When measuring algorithms complexity, we use the O(x) notation. The time per iteration is never
considered. When the time matters (as in his example), we should consider the time per iteration (T), and the total time (t) will follow :

      t = T . complexity

In complexity, his algorithm is O(N) on 16 bits, but the time per iteration is very high. Other sorting algorithms are O(N.log(N)). So the total time is :

      t1 = T1 . O(N) for his algorithm, and :
      t2 = T2 . O(N.log(N)) for the mergesort.
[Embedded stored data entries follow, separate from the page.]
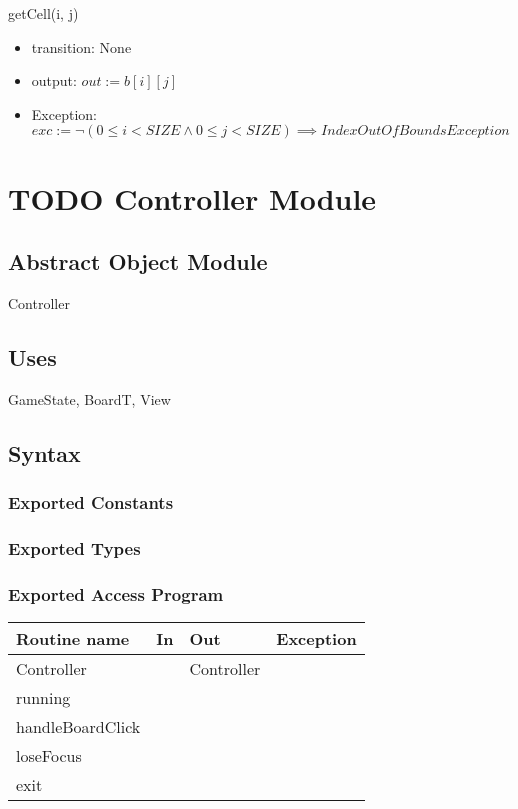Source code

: \documentclass[11pt]{article}
\begin{document}
\begin{itemize}
getCell(i, j)
\begin{itemize}
\item transition: None
\item output: \(out := b[i][j]\)
\item Exception: \(exc := ¬ (0 \leq i < SIZE \land 0 \leq j < SIZE) \implies IndexOutOfBoundsException\)
\end{itemize}

\newpage
\end{itemize}
\section{{\bfseries\sffamily TODO} Controller Module}
\label{sec:org2386cca}
\subsection*{Abstract Object Module}
\label{sec:org16b78a3}
Controller
\subsection*{Uses}
\label{sec:org301cbe7}
GameState, BoardT, View
\subsection*{Syntax}
\label{sec:org4c8caa0}
\subsubsection*{Exported Constants}
\label{sec:org73b62d8}
\subsubsection*{Exported Types}
\label{sec:org2508760}
\subsubsection*{Exported Access Program}
\label{sec:orgddbdea2}
\begin{center}
\begin{tabular}{l|l|l|l}
Routine name & In & Out & Exception\\
\hline
Controller &  & Controller & \\
running &  &  & \\
handleBoardClick &  &  & \\
loseFocus &  &  & \\
exit &  &  & \\
\end{tabular}
\end{center}
\end{document}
But when T1 > T2.log(N), he looses, which is almost always because log(N) is small for 16 bits, and T2 too because operations are very simple. In his case, T1 is very high because it represents the time required to scan 65536 values.

It's amazing that he fell in such a beginner's trap. I suppose that he's still a student, which would explain the total lack of portability and newbie's bugs in the code.

Well tried anyway :-)

Willy

Re:radix sort vs. comparison sort

[kigrwik]

Disclaimer: I didn't read the code, and don't intend to.
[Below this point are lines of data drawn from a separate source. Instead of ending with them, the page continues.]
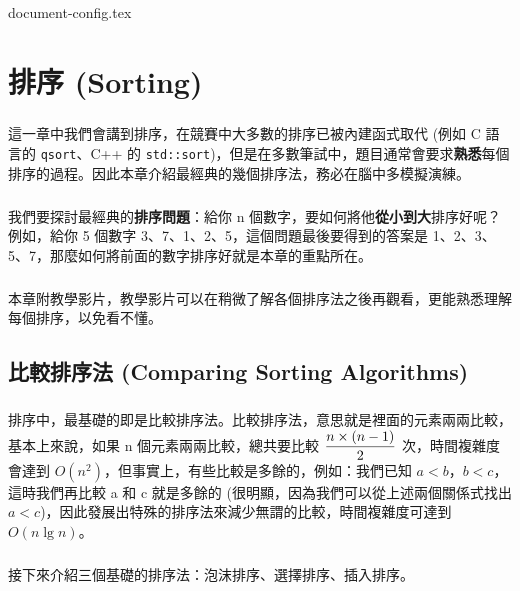\documentclass[12pt,a4paper,oneside]{report}
\begin{document}
\begin{CJK}{UTF8}{bkai}

{document-config.tex}

\fi

\chapter{排序 (Sorting)}

\paragraph{}這一章中我們會講到排序，在競賽中大多數的排序已被內建函式取代 (例如 C 語言的 \lstinline{qsort}{}、C++ 的 \lstinline{std::sort}{})，但是在多數筆試中，題目通常會要求\textbf{熟悉}每個排序的過程。因此本章介紹最經典的幾個排序法，務必在腦中多模擬演練。

\paragraph{}我們要探討最經典的\textbf{排序問題}：給你 n 個數字，要如何將他\textbf{從小到大}排序好呢？例如，給你 5 個數字 3、7、1、2、5，這個問題最後要得到的答案是 1、2、3、5、7，那麼如何將前面的數字排序好就是本章的重點所在。

\paragraph{}本章附教學影片，教學影片可以在稍微了解各個排序法之後再觀看，更能熟悉理解每個排序，以免看不懂。

\section{比較排序法 (Comparing Sorting Algorithms)}

\paragraph{}排序中，最基礎的即是比較排序法。比較排序法，意思就是裡面的元素兩兩比較，基本上來說，如果 n 個元素兩兩比較，總共要比較 $\displaystyle{{n\times{(n - 1)}}\over{2}}$ 次，時間複雜度會達到 $O(n^2)$，但事實上，有些比較是多餘的，例如：我們已知 $a<b$，$b<c$，這時我們再比較 a 和 c 就是多餘的 (很明顯，因為我們可以從上述兩個關係式找出 $a<c$)，因此發展出特殊的排序法來減少無謂的比較，時間複雜度可達到 $O(n\lg{n})$。

\paragraph{}接下來介紹三個基礎的排序法：泡沫排序、選擇排序、插入排序。


\end{CJK}
\end{document}
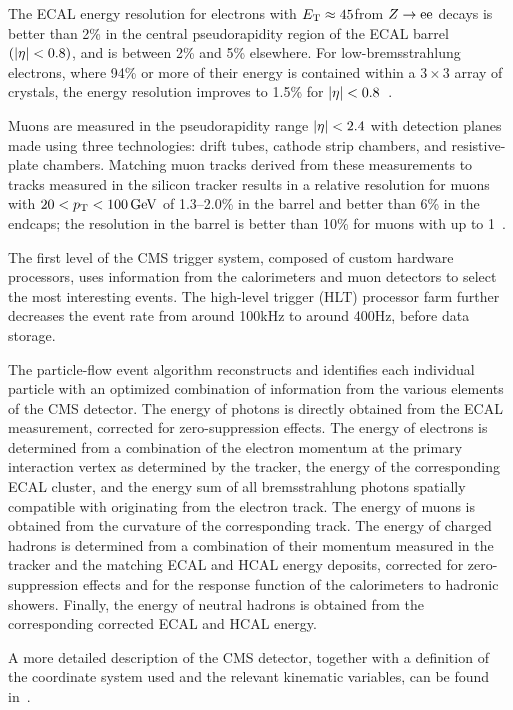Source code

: The ECAL energy resolution for electrons with $E_{\mathrm{T}} \approx 45$\GeV from $\relax{Z} \rightarrow \mathrm{e} \mathrm{e}$ decays is better than 2\% in the central pseudorapidity region of the ECAL barrel $(\lvert \eta \rvert < 0.8)$, and is between 2\% and 5\% elsewhere. For low-bremsstrahlung electrons, where 94\% or more of their energy is contained within a $3 \times 3$ array of crystals, the energy resolution improves to 1.5\% for $\lvert \eta \rvert < 0.8$~\cite{Chatrchyan:2013dga}.

Muons are measured in the pseudorapidity range $\lvert \eta \rvert< 2.4$ with detection planes made using three technologies: drift tubes, cathode strip chambers, and resistive-plate chambers. Matching muon tracks derived from these measurements to tracks measured in the silicon tracker results in a relative \PT resolution for muons with $20 <p_{\mathrm{T}} < 100\,\text{Ge\hspace{-.08em}V}$ of 1.3--2.0\% in the barrel and better than 6\% in the endcaps; the \pt resolution in the barrel is better than 10\% for muons with \pt up to 1\TeV~\cite{Chatrchyan:2012xi}.

The first level of the CMS trigger system, composed of custom hardware processors, uses information from the calorimeters and muon detectors to select the most interesting events. The high-level trigger (HLT) processor farm further decreases the event rate from around 100\unit{kHz} to around 400\unit{Hz}, before data storage.

The particle-flow event algorithm reconstructs and identifies each individual particle with an optimized combination of information from the various elements of the CMS detector. The energy of photons is directly obtained from the ECAL measurement, corrected for zero-suppression effects. The energy of electrons is determined from a combination of the electron momentum at the primary interaction vertex as determined by the tracker, the energy of the corresponding ECAL cluster, and the energy sum of all bremsstrahlung photons spatially compatible with originating from the electron track. The energy of muons is obtained from the curvature of the corresponding track. The energy of charged hadrons is determined from a combination of their momentum measured in the tracker and the matching ECAL and HCAL energy deposits, corrected for zero-suppression effects and for the response function of the calorimeters to hadronic showers. Finally, the energy of neutral hadrons is obtained from the corresponding corrected ECAL and HCAL energy.

A more detailed description of the CMS detector, together with a definition of the coordinate system used and the relevant kinematic variables, can be found in~\cite{Chatrchyan:2008zzk}.

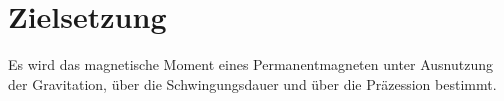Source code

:\section{Zielsetzung}
\label{sec:Zielsetzung}

Es wird das magnetische Moment eines Permanentmagneten unter Ausnutzung der Gravitation, über die Schwingungsdauer
und über die Präzession bestimmt.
I don't know if you're still interested, and I'm just hypothesizing here, but 0xFFFF is 65535 and some other posters noted that his array was of size 65535, which of course means that index 65535 is out of bounds by just one. This could cause your segfault.

HTH,
Kig.

Re:wtf? seriously.

[Anonymous Coward]

"In fact some of the best performing algorithms in real terms are theoretically O(n^2) in the worst case, hence the creation of hybrids like introsort, a quicksort variant designed to avoid the worst case by switching to heap sort after a certain recursion depth is reached."
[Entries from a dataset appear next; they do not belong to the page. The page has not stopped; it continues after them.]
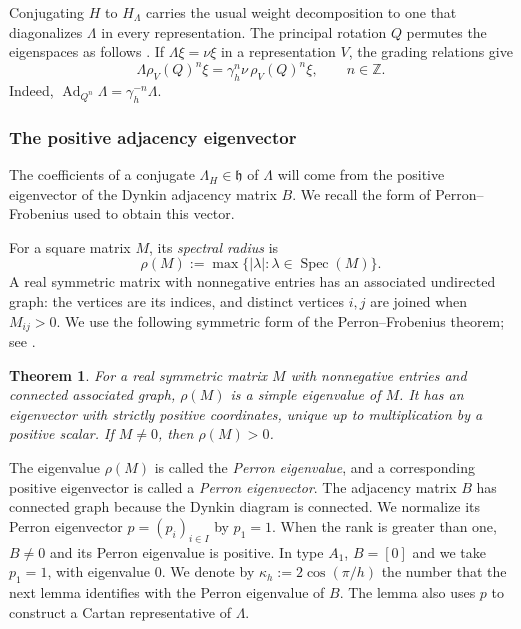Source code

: \documentclass[11pt,leqno]{amsart}
\numberwithin{equation}{section}
\theoremstyle{plain}
\newtheorem{theorem}{Theorem}[section]
\theoremstyle{definition}
\theoremstyle{plain}
\theoremstyle{definition}
\theoremstyle{remark}
\newcommand{\gh}{\mathfrak h}
\begin{document}
Conjugating $H$ to $H_\Lambda$ carries the usual weight decomposition to one that diagonalizes $\Lambda$ in every representation.  The principal rotation $Q$ permutes the eigenspaces as follows \cite[Lemma~3.1]{MRV2016}.  If $\Lambda\xi=\nu\xi$ in a representation $V$, the grading relations give
\begin{equation}\label{eq:rotated-cyclic-vector}
 \Lambda\rho_V(Q)^n\xi=\gamma_h^n\nu\,\rho_V(Q)^n\xi,
 \qquad n\in\mathbb Z.
\end{equation}
Indeed, $\operatorname{Ad}_{Q^n}\Lambda=\gamma_h^{-n}\Lambda$.

\subsubsection{The positive adjacency eigenvector}
The coefficients of a conjugate $\Lambda_H\in\gh$ of $\Lambda$ will come from the positive eigenvector of the Dynkin adjacency matrix $B$.  We recall the form of Perron--Frobenius used to obtain this vector.

For a square matrix $M$, its \emph{spectral radius} is
\[
 \rho(M):=\max\{ |\lambda|:\lambda\in\operatorname{Spec}(M)\}.
\]
A real symmetric matrix with nonnegative entries has an associated undirected graph: the vertices are its indices, and distinct vertices $i,j$ are joined when $M_{ij}>0$.  We use the following symmetric form of the Perron--Frobenius theorem; see \cite[Chapter~8]{HornJohnson1985}.
\begin{theorem}\label{thm:symmetric-Perron-Frobenius}
For a real symmetric matrix $M$ with nonnegative entries and connected associated graph, $\rho(M)$ is a simple eigenvalue of $M$.  It has an eigenvector with strictly positive coordinates, unique up to multiplication by a positive scalar.  If $M\ne0$, then $\rho(M)>0$.
\end{theorem}

The eigenvalue $\rho(M)$ is called the \emph{Perron eigenvalue}, and a corresponding positive eigenvector is called a \emph{Perron eigenvector}.  The adjacency matrix $B$ has connected graph because the Dynkin diagram is connected.  We normalize its Perron eigenvector $p=(p_i)_{i\in I}$ by $p_1=1$.  When the rank is greater than one, $B\ne0$ and its Perron eigenvalue is positive.  In type $A_1$, $B=[0]$ and we take $p_1=1$, with eigenvalue $0$.  We denote by $\kappa_h:=2\cos(\pi/h)$ the number that the next lemma identifies with the Perron eigenvalue of $B$.  The lemma also uses $p$ to construct a Cartan representative of $\Lambda$.
\end{document}
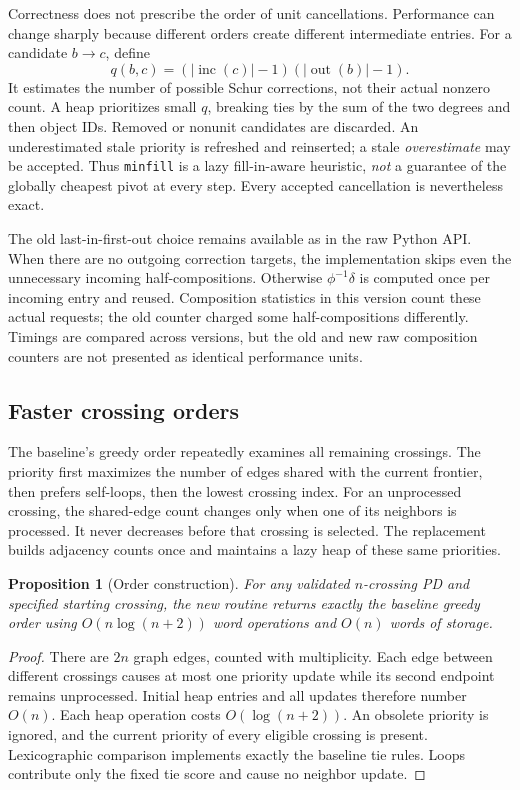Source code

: \documentclass[11pt,a4paper]{article}
\newtheorem{proposition}[theorem]{Proposition}
\theoremstyle{definition}\newtheorem{remark}[theorem]{Remark}
\begin{document}
Correctness does not prescribe the order of unit cancellations. Performance can
change sharply because different orders create different intermediate entries.
For a candidate $b\to c$, define
\[
q(b,c)=(|\operatorname{inc}(c)|-1)(|\operatorname{out}(b)|-1).
\]
It estimates the number of possible Schur corrections, not their actual
nonzero count. A heap prioritizes small $q$, breaking ties by the sum of the
two degrees and then object IDs. Removed or nonunit candidates are discarded.
An underestimated stale priority is refreshed and reinserted; a stale
\emph{overestimate} may be accepted. Thus \texttt{minfill} is a lazy
fill-in-aware heuristic, \emph{not} a guarantee of the globally cheapest pivot
at every step. Every accepted cancellation is nevertheless exact.

The old last-in-first-out choice remains available as
 in the raw Python API. When there are no outgoing
correction targets, the implementation skips even the unnecessary incoming
half-compositions. Otherwise $\phi^{-1}\delta$ is computed once per incoming
entry and reused. Composition statistics in this version count these actual
requests; the old counter charged some half-compositions differently. Timings
are compared across versions, but the old and new raw composition counters are
not presented as identical performance units.

\subsection{Faster crossing orders}
The baseline's greedy order repeatedly examines all remaining crossings.
The priority first maximizes the number of edges shared with the current
frontier, then prefers self-loops, then the lowest crossing index. For an
unprocessed crossing, the shared-edge count changes only when one of its
neighbors is processed. It never decreases before that crossing is selected.
The replacement builds adjacency counts once and maintains a lazy heap of these
same priorities.

\begin{proposition}[Order construction]
For any validated $n$-crossing PD and specified starting crossing, the new
routine returns exactly the baseline greedy order using $O(n\log(n+2))$
word operations and $O(n)$ words of storage.
\end{proposition}
\begin{proof}
There are $2n$ graph edges, counted with multiplicity. Each edge between different
crossings causes at most one priority update while its second endpoint remains
unprocessed. Initial heap entries and all updates therefore number $O(n)$.
Each heap operation costs $O(\log(n+2))$. An obsolete priority is ignored, and
the current priority of every eligible crossing is present. Lexicographic
comparison implements exactly the baseline tie rules. Loops contribute only
the fixed tie score and cause no neighbor update.
\end{proof}
\end{document}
Introsort is silly, and STL is dumb to use it. I am a PhD student in CS theory, and I can safely say this is unjustified use of too much theory in practice. Using introsort is no more reasonable than STL's decision to heavily favor tree-based sets/map over the much faster hash-based sets/maps.

Quicksort with random pivots is faster than heapsort. It runs in O(nlog n) time on any input with extremely high probability unless the data generator somehow outguessed your random number generator (not bloody likely in any real situation). Furthermore, even if random quicksort has performed badly so far, it IS STILL FASTER to continue with quicksort than it is to switch to heapsort because past performance is no predictor of future performance with random pivots.

So what does STL do? They use a worse version of quicksort because they are scared of the wildly crazy theoretical implications of randomness, and then have to implement yet another sort on top of it because their original algorithm sucks. Nice.

Re:How is this not a radix sort?

[hackstraw]

Funny, all I saw on the "site" was a donation link or something. Looked like a parked domain or something.

But radix sorting is cool. What is very relevant to it in 2007 is that it scales superlinearly with multiple cores/CPUs which is important since most computers today have hardware that execute multiple threads simultaniously.